Rowling on the other hand. . . .” -Jason Mankey, Author
“So Buffy is my comfort food. I have watched the series an uncountable number of times through PTSD and depression. This recent revelation about Joss, though not completely surprising, makes it difficult for me to find the comfort I once found.
In theory I can separate the art from the artist and I fully believe that Buffy was a collaborative venture. I adore most of the actors and actresses and the writing. But I feel like my comfy blanket was defiled.
I feel like I will eventually be able to circle back around to the series and have that separation that I can intellectually understand is there. But for now, I’m in search of a comfy blanket. It has actually made it more difficult for me to fall asleep because I would often pick an episode to go to sleep to.
Maybe it will even help me find better coping mechanisms to be without the familiar faces, conversations and plot.” —Nikki Rozsko, Editor
Keeping The Good
Should we boycott the Harry Potter Universe at Disneyworld? Are we going to stop watching The Avengers, or Buffy, or Firefly, because the creator is a Narcissist? Or, have we put these creators on a pedestal too high to climb? When confronted with the awful things they’ve said or done, we’re suddenly reminded that they are human, and prone to being stupid.
Maybe the disappointment is why it hurts so much. But does our discomfort mean we have to throw out the good with the bad? The Fandoms and fan fiction that has been created, the imaginations that have taken off, the careers launched and still thriving cannot be ignored.
This thing we call Cancel Culture, it’s been trending for a very long time now, since civilization started, really. We hold an idea that the voice of the people can overcome the evil inherent, and the culture can straighten itself out and begin again with a new self-regulation. So far, to a point, it’s worked. The French Revolution, the American War of Independence, the Russian Revolt of 1918—these are excellent examples of people being tired of the those in power and taking them down. That’s how it works; We the People knocking the top to their knees, and built something new (to be honest, I’m still here for canceling the Monarchy in England).
But, sometimes we take it too far; hello Satanic Panic of the 80s, I see you. Growing up in a conservative culture, as I did, I was used to not getting involved with things because they were deemed evil.

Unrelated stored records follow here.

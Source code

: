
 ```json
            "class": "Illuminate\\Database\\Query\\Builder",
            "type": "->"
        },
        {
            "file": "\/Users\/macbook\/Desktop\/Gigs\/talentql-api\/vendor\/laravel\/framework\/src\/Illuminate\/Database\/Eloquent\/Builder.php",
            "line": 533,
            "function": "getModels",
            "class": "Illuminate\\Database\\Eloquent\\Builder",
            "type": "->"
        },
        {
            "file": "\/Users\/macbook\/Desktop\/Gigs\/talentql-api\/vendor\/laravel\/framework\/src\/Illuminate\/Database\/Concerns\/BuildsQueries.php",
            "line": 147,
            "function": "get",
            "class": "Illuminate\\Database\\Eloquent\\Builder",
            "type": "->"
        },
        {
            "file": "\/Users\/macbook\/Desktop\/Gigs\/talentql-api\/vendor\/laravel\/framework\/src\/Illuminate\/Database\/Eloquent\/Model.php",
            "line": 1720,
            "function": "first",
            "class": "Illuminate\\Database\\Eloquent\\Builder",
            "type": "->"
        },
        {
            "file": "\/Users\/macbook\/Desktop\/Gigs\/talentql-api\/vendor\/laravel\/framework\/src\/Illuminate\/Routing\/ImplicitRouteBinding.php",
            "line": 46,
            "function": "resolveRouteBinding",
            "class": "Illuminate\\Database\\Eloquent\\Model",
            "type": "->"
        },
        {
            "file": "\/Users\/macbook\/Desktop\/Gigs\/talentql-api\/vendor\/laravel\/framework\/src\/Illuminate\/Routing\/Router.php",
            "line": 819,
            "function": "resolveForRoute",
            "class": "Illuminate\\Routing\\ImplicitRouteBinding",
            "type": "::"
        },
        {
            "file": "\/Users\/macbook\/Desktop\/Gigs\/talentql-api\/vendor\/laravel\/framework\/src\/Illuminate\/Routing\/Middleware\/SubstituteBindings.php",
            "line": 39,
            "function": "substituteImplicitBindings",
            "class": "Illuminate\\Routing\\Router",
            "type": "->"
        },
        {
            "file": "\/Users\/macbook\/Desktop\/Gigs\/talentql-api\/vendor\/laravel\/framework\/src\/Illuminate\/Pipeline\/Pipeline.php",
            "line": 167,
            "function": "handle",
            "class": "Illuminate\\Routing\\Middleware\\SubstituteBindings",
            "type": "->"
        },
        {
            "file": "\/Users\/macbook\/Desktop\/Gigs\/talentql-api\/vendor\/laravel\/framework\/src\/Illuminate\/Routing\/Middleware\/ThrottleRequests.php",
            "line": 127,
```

Are we going to cast out all of the epic space cowboying of Mal and the gang from Firefly? There have been several excellent stories in the fandom worthy of reading (fan fiction.net, I’m sayin’). Are we going to quit movies and shows that touch our souls? The Three Witches of Eastwick was written by John Updike, it’s amazing and I loved the movie, but when asked about writing women Updike replied, “I think of a man, then I take away reason and accountability.” Ernest Hemingway was the same.
Marion Zimmer Bradley wrote The Mists of Avalon, considered a masterpiece of feminist fiction, blending 20th century feminist thought with the Age of King Arthur. The book brought to the foreground an amazing genre of feminist prose in Sci-Fi and Fantasy. It broke the glass ceiling, ushering in a new generation of female writers that continue to expand and push the boundaries of the imagination (we would not have Jaime Fraser without it). Yet Bradley is accused of being complicit in her husband’s sexual deviance with her own daughter and other underage girls.
Fans, nerds, geeks, cosplayers, role players, us! We’ve built beautiful worlds off of the shoulders of these giants, let’s keep the worlds, and put the giants to bed, like the children they are, until they realize their mistake.
Is that too much to hope for in 2021?